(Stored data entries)
****************

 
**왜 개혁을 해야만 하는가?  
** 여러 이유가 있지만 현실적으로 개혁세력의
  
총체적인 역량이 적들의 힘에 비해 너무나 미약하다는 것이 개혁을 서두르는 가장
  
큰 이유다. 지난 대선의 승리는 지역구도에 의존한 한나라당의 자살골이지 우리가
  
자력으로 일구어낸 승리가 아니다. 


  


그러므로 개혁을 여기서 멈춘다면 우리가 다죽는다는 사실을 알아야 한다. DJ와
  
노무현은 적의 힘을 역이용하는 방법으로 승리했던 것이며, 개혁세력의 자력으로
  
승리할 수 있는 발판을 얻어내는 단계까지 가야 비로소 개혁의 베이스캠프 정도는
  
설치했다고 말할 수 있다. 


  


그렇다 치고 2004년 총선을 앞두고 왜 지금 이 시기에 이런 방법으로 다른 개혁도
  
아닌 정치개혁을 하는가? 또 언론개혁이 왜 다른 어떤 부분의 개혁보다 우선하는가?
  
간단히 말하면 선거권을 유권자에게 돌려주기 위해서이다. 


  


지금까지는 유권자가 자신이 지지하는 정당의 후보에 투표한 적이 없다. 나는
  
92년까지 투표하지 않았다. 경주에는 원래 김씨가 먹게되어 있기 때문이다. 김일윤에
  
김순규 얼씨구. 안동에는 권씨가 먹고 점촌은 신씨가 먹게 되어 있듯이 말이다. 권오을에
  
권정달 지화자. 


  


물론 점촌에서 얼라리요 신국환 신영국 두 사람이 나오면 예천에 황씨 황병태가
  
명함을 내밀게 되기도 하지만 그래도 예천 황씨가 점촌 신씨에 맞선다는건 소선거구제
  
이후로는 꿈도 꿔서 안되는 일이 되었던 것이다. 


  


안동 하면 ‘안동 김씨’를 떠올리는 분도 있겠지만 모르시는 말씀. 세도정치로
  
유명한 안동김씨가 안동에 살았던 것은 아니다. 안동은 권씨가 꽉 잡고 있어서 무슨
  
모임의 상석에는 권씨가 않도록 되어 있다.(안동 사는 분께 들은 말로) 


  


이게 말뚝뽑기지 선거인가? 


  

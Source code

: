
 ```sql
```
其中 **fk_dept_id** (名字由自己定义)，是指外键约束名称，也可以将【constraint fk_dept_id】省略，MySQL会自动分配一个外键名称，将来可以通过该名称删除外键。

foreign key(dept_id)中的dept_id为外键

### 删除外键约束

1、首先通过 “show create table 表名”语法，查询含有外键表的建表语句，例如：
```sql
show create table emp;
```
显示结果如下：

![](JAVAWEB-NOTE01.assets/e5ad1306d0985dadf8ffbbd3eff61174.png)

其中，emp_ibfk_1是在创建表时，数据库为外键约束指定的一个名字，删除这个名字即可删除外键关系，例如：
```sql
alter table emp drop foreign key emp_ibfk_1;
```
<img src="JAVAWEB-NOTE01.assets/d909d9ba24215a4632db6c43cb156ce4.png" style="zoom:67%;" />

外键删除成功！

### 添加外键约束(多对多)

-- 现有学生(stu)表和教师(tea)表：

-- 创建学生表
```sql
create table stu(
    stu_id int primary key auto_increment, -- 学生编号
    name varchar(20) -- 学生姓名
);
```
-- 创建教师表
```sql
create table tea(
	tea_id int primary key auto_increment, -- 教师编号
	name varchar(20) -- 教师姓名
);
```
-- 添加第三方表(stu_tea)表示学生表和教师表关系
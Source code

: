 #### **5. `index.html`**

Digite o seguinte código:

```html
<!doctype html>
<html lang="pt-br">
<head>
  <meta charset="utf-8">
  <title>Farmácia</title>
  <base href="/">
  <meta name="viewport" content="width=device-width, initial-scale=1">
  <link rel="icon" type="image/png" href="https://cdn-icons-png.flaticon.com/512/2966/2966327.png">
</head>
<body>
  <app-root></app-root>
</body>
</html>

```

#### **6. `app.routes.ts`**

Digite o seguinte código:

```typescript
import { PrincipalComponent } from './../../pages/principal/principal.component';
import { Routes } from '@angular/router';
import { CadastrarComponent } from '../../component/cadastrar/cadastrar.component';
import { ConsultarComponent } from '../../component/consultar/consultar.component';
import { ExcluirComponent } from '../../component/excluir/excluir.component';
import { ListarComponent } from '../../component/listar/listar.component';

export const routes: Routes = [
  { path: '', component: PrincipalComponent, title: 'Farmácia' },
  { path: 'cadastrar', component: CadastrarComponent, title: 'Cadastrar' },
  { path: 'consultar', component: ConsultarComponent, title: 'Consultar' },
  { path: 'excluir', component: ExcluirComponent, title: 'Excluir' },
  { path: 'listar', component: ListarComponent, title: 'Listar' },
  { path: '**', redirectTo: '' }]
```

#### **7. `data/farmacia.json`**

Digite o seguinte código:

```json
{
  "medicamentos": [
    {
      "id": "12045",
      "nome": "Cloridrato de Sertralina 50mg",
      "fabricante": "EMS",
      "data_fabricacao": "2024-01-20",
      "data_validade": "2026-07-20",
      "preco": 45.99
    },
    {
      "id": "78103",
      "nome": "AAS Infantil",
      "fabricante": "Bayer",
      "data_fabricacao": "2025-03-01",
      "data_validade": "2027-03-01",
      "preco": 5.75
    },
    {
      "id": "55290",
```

****************

# Activity
Retype exactly the lines of the data above, starting at its first line and finishing with the line that has "승리할 수 있는 발판을 얻어내는 단계까지 가야 비로소 개혁의 베이스캠프 정도는" in it.

# Written response
**왜 개혁을 해야만 하는가?  
** 여러 이유가 있지만 현실적으로 개혁세력의
  
총체적인 역량이 적들의 힘에 비해 너무나 미약하다는 것이 개혁을 서두르는 가장
  
큰 이유다. 지난 대선의 승리는 지역구도에 의존한 한나라당의 자살골이지 우리가
  
자력으로 일구어낸 승리가 아니다. 


  


그러므로 개혁을 여기서 멈춘다면 우리가 다죽는다는 사실을 알아야 한다. DJ와
  
노무현은 적의 힘을 역이용하는 방법으로 승리했던 것이며, 개혁세력의 자력으로
  
승리할 수 있는 발판을 얻어내는 단계까지 가야 비로소 개혁의 베이스캠프 정도는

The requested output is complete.